SC-CoMIcs: A Superconductivity Corpus for Materials Informatics

DOI

Environment

  • python 3.7.3
  • CUDA 10.1
pip install -r requirements.txt
# If installation of PyTorch fails, please retry the command below.
pip install torch==1.6.0+cu101 torchvision==0.7.0+cu101 -f https://download.pytorch.org/whl/torch_stable.html
# Install "en_core_sci_sm" of ScispaCy.
pip install https://s3-us-west-2.amazonaws.com/ai2-s2-scispacy/releases/v0.3.0/en_core_sci_sm-0.3.0.tar.gz

(* Virtual environment such as pyenv is recommended.)

Data download

Download text files (1000 abstracts) from [https://data.mendeley.com/datasets/xc9fjz2p3h/2]. Abstracts can be download for the research purpose under CC BY-NC 3.0. Then, copy the 1000 text files into sc-comics/data/sccomics where corresponding .ann files are already there.

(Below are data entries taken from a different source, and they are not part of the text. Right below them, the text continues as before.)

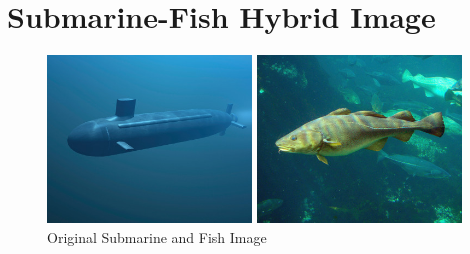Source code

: \documentclass[12pt]{report}
\begin{document}
\section{Submarine-Fish Hybrid Image}
\vspace{1.25em}
\begin{figure}[H]
    \centering
    \begin{minipage}{0.45\textwidth}
            \centering
            \includegraphics[height=12em]{./images/submarine.jpg}
        \end{minipage}
        \begin{minipage}{0.45\textwidth}
            \centering
            \includegraphics[height=12em]{./images/fish.jpg}
        \end{minipage}
        \caption{Original Submarine and Fish Image}
        \label{submarine_fish}
\end{figure}
\end{document}
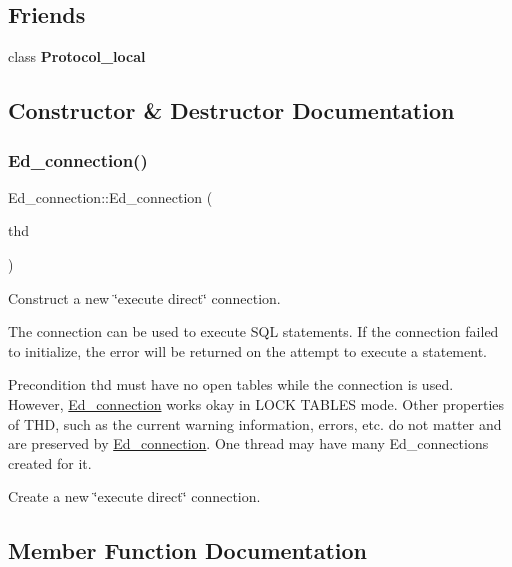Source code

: \subsection*{Friends}
\begin{DoxyCompactItemize}
\item 
\mbox{\label{classEd__connection_a9c7f8d2a3f98c0505dc714383b23aecd}} 
class {\bfseries Protocol\+\_\+local}
\end{DoxyCompactItemize}


\subsection{Constructor \& Destructor Documentation}
\mbox{\label{classEd__connection_a31ae0e49095b5784dcccc495d6e2bcfe}} 
\subsubsection{\texorpdfstring{Ed\+\_\+connection()}{Ed\_connection()}}
{\footnotesize\ttfamily Ed\+\_\+connection\+::\+Ed\+\_\+connection (\begin{DoxyParamCaption}\item[{T\+HD $\ast$}]{thd }\end{DoxyParamCaption})}

Construct a new \char`\"{}execute direct\char`\"{} connection.

The connection can be used to execute S\+QL statements. If the connection failed to initialize, the error will be returned on the attempt to execute a statement.

\begin{DoxyPrecond}{Precondition}
thd must have no open tables while the connection is used. However, \mbox{\hyperlink{classEd__connection}{Ed\+\_\+connection}} works okay in L\+O\+CK T\+A\+B\+L\+ES mode. Other properties of T\+HD, such as the current warning information, errors, etc. do not matter and are preserved by \mbox{\hyperlink{classEd__connection}{Ed\+\_\+connection}}. One thread may have many Ed\+\_\+connections created for it.
\end{DoxyPrecond}
Create a new \char`\"{}execute direct\char`\"{} connection. 

\subsection{Member Function Documentation}
\mbox{\label{classEd__connection_a58f9da6381da4bc1455d7f22d1620d2d}} 
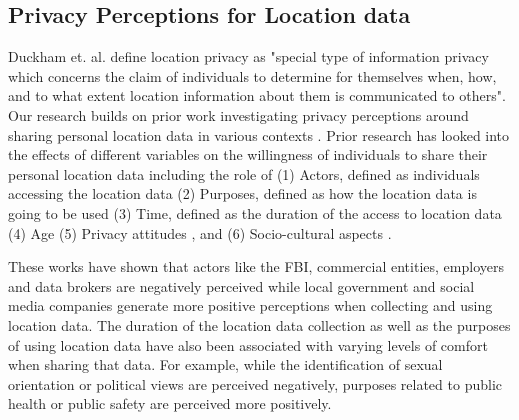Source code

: 

\subsection{Privacy Perceptions for Location data}
Duckham et. al. \cite{ducham} define location privacy as "special type of information
 privacy which concerns the claim of individuals to determine for themselves when,
 how, and to what extent location information about them is communicated to others".
 Our research builds on prior work investigating privacy perceptions around sharing personal location data in various contexts \cite{martin,colombia_privacy_study,ICADataCollection}. Prior research has looked into the effects of different variables on the willingness of individuals to share their personal location data including the role of (1) Actors, defined as individuals accessing the location data \cite{martin,ICADataCollection,cross_platform_social_media_data,employee_surveillance} (2) Purposes, defined as how the location data is going to be used \cite{martin, mobile_data_thesis, cross_platform_social_media_data} (3) Time, defined as the duration of the access to location data \cite{martin,mobile_data_thesis} (4) Age  \cite{colombia_privacy_study,location_privacy_students,privacy_older_adults} (5) Privacy attitudes \cite{personality_location,personality_privacy_perception_2016}, and  (6) Socio-cultural aspects \cite{location_privacy_SEM,mobile_data_thesis,privacy_covid,surveillance_covid}.

These works have shown that actors like the FBI, commercial entities, employers and data brokers are negatively perceived while local government and social media companies generate more positive perceptions when collecting and using location data. The duration of the location data collection as well as the purposes of using location data have also been associated with varying levels of comfort when sharing that data. For example, while the identification of sexual orientation or political views are perceived negatively, purposes related to public health or public safety are perceived more positively.

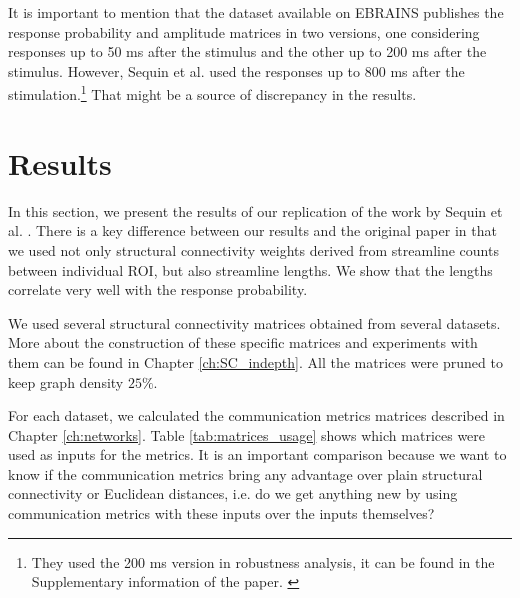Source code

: It is important to mention that the dataset available on EBRAINS publishes the response probability and amplitude matrices in two versions, one considering responses up to 50 ms after the stimulus and the other up to 200 ms after the stimulus. However, Sequin et al. used the responses up to 800 ms after the stimulation.\footnote{They used the 200 ms version in robustness analysis, it can be found in the Supplementary information of the paper. \cite{seguin_communication_2023} } That might be a source of discrepancy in the results.

\section{Results}\label{sec:ftract_results}

In this section, we present the results of our replication of the work by Sequin et al. \cite{seguin_communication_2023}. There is a key difference between our results and the original paper in that we used not only structural connectivity weights derived from streamline counts between individual ROI, but also streamline lengths. We show that the lengths correlate very well with the response probability.

We used several structural connectivity matrices obtained from several datasets. More about the construction of these specific matrices and experiments with them can be found in Chapter \ref{ch:SC_indepth}. All the matrices were pruned to keep graph density $25\%$.

For each dataset, we calculated the communication metrics matrices described in Chapter \ref{ch:networks}. Table \ref{tab:matrices_usage} shows which matrices were used as inputs for the metrics. It is an important comparison because we want to know if the communication metrics bring any advantage over plain structural connectivity or Euclidean distances, i.e. do we get anything new by using communication metrics with these inputs over the inputs themselves? 

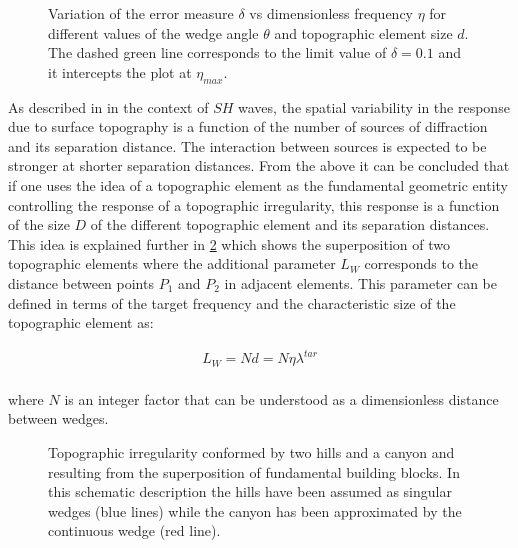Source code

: \documentclass[11pt,letterpaper]{article}
\begin{document}
\begin{figure}[H]
	\centering
	\caption{\small Variation of the error measure $\delta$ vs dimensionless frequency $\eta$ for different values of the wedge angle $\theta$ and topographic element size $d$. The dashed green line corresponds to the limit value of $\delta = 0.1$ and it intercepts the plot at $\eta_{max}$.} 
	\label{fig:wedge}
\end{figure}

As described in \cite{Jaramillo2012Analytic} in the context  of $SH$ waves, the spatial variability in the response due to surface topography is a function of the number of sources of diffraction and its separation distance. The interaction between sources is expected to be stronger at shorter separation distances. From the above it can be concluded that if one uses the idea of a topographic element as the fundamental geometric entity controlling the response of a topographic irregularity, this response is a function of the size $D$ of the different topographic element and its separation distances. This idea is explained further in \cref{fig:superpo} which shows the superposition of two topographic elements where the additional parameter $L_W$ corresponds to the distance between points $P_1$ and $P_2$ in adjacent elements. This parameter can be defined in terms of the target frequency and the characteristic size of the topographic element as:

\begin{equation}
\begin{split}
L_W= Nd = N  \eta {\lambda ^ {tar}}   \\
\label{Eq:dist}
\end{split}
\end{equation}

where $N$ is an integer factor that can be understood as a dimensionless distance between wedges.

\begin{figure}[H]
	\centering
	\caption{\small Topographic irregularity conformed by two hills and a canyon and resulting from the superposition of fundamental building blocks. In this schematic description the hills have been assumed as singular wedges (blue lines) while the canyon has been approximated by the continuous wedge (red line).} 
	\label{fig:superpo}
\end{figure}
\end{document}
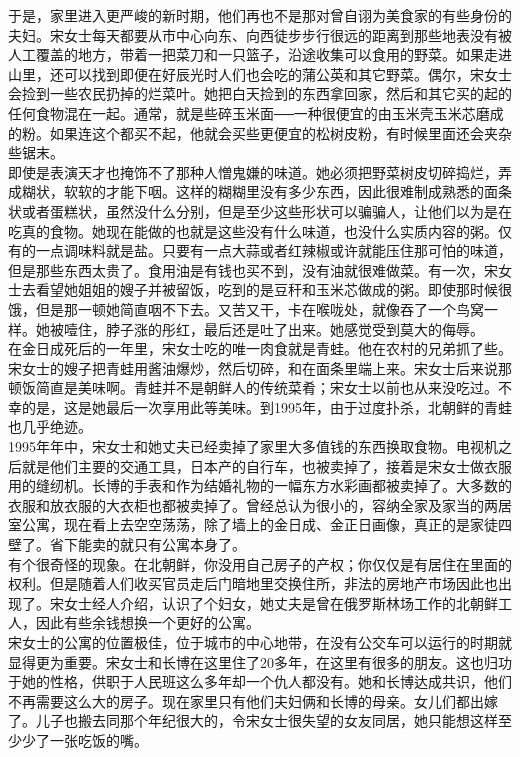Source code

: \begin{multicols}{\theparacolNo}
于是，家里进入更严峻的新时期，他们再也不是那对曾自诩为美食家的有些身份的夫妇。宋女士每天都要从市中心向东、向西徒步步行很远的距离到那些地表没有被人工覆盖的地方，带着一把菜刀和一只篮子，沿途收集可以食用的野菜。如果走进山里，还可以找到即便在好辰光时人们也会吃的蒲公英和其它野菜。偶尔，宋女士会捡到一些农民扔掉的烂菜叶。她把白天捡到的东西拿回家，然后和其它买的起的任何食物混在一起。通常，就是些碎玉米面──一种很便宜的由玉米壳玉米芯磨成的粉。如果连这个都买不起，他就会买些更便宜的松树皮粉，有时候里面还会夹杂些锯末。\\

即使是表演天才也掩饰不了那种人憎鬼嫌的味道。她必须把野菜树皮切碎捣烂，弄成糊状，软软的才能下咽。这样的糊糊里没有多少东西，因此很难制成熟悉的面条状或者蛋糕状，虽然没什么分别，但是至少这些形状可以骗骗人，让他们以为是在吃真的食物。她现在能做的也就是这些没有什么味道，也没什么实质内容的粥。仅有的一点调味料就是盐。只要有一点大蒜或者红辣椒或许就能压住那可怕的味道，但是那些东西太贵了。食用油是有钱也买不到，没有油就很难做菜。有一次，宋女士去看望她姐姐的嫂子并被留饭，吃到的是豆秆和玉米芯做成的粥。即使那时候很饿，但是那一顿她简直咽不下去。又苦又干，卡在喉咙处，就像吞了一个鸟窝一样。她被噎住，脖子涨的彤红，最后还是吐了出来。她感觉受到莫大的侮辱。\\

在金日成死后的一年里，宋女士吃的唯一肉食就是青蛙。他在农村的兄弟抓了些。宋女士的嫂子把青蛙用酱油爆炒，然后切碎，和在面条里端上来。宋女士后来说那顿饭简直是美味啊。青蛙并不是朝鲜人的传统菜肴；宋女士以前也从来没吃过。不幸的是，这是她最后一次享用此等美味。到1995年，由于过度扑杀，北朝鲜的青蛙也几乎绝迹。\\

1995年年中，宋女士和她丈夫已经卖掉了家里大多值钱的东西换取食物。电视机之后就是他们主要的交通工具，日本产的自行车，也被卖掉了，接着是宋女士做衣服用的缝纫机。长博的手表和作为结婚礼物的一幅东方水彩画都被卖掉了。大多数的衣服和放衣服的大衣柜也都被卖掉了。曾经总认为很小的，容纳全家及家当的两居室公寓，现在看上去空空荡荡，除了墙上的金日成、金正日画像，真正的是家徒四壁了。省下能卖的就只有公寓本身了。\\

有个很奇怪的现象。在北朝鲜，你没用自己房子的产权；你仅仅是有居住在里面的权利。但是随着人们收买官员走后门暗地里交换住所，非法的房地产市场因此也出现了。宋女士经人介绍，认识了个妇女，她丈夫是曾在俄罗斯林场工作的北朝鲜工人，因此有些余钱想换一个更好的公寓。\\

宋女士的公寓的位置极佳，位于城市的中心地带，在没有公交车可以运行的时期就显得更为重要。宋女士和长博在这里住了20多年，在这里有很多的朋友。这也归功于她的性格，供职于人民班这么多年却一个仇人都没有。她和长博达成共识，他们不再需要这么大的房子。现在家里只有他们夫妇俩和长博的母亲。女儿们都出嫁了。儿子也搬去同那个年纪很大的，令宋女士很失望的女友同居，她只能想这样至少少了一张吃饭的嘴。\\


\end{multicols}
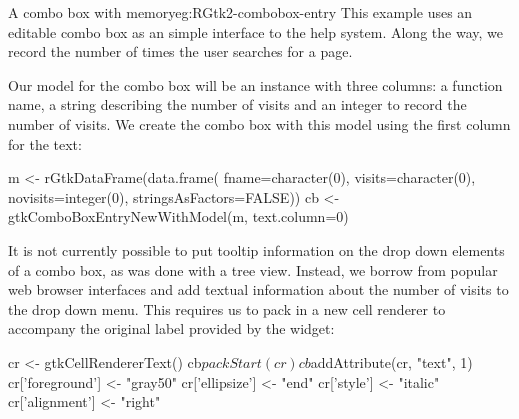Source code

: \begin{example}{A combo box with memory}{eg:RGtk2-combobox-entry}
This example uses an editable combo box as an simple interface to the
\R\/ help system. Along the way, we record the number of times the
user searches for a page.

Our model for the combo box will be an  instance
with three columns: a function name, a string describing the
number of visits and an integer to record the number of visits. We
create the combo box with this model using the first column for the text:
\begin{Schunk}
\begin{Sinput}
 m <- rGtkDataFrame(data.frame(
              fname=character(0), visits=character(0), 
              novisits=integer(0), stringsAsFactors=FALSE))
 cb <- gtkComboBoxEntryNewWithModel(m, text.column=0)
\end{Sinput}
\end{Schunk}

It is not currently possible to put tooltip information on the drop
down elements of a combo box, as was done with a tree view. Instead,
we borrow from popular web browser interfaces and add textual
information about the number of visits to the drop down menu. This
requires us to pack in a new cell renderer to accompany the original
label provided by the  widget:
\begin{Schunk}
\begin{Sinput}
 cr <- gtkCellRendererText()
 cb$packStart(cr)
 cb$addAttribute(cr, "text", 1)
 cr['foreground'] <- "gray50"
 cr['ellipsize'] <- "end"
 cr['style'] <- "italic"
 cr['alignment'] <- "right"
\end{Sinput}
\end{Schunk}




\end{example}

Named entity/Relation/Event Extraction by DyGIE++

Official GitHub repository of DyGIE++: https://github.com/dwadden/dygiepp

Our experiments are based on author's official implementation. If you want to reproduce our results, please refer to the original repository above.

The source code for data format conversion and the evaluation program are provided by us. The training configuration file used in our experiments are also available.

Data format conversion from ann to jsonl

cd ./dygiepp/src
python ann2dygiepp.py source_dir target_dir dataset --main
  • source_dir: Directory path where the ann files are placed
  • target_dir: Directory path where the jsonl files will be saved
  • dataset: dataset name
  • --main: Specify to distinguish between the named entity classes "Main" and "Element".

Example:

python ann2dygiepp.py ../../data/sccomics/5-fold_CV/ ../data/sccomics/ sc-wo-main

Here, for some reason, the directory name is "5-fold_CV" but actually, we are doing 10-fold cross validation. This is a bit confusing but there is a good reason behind this. You see the reason in the test section.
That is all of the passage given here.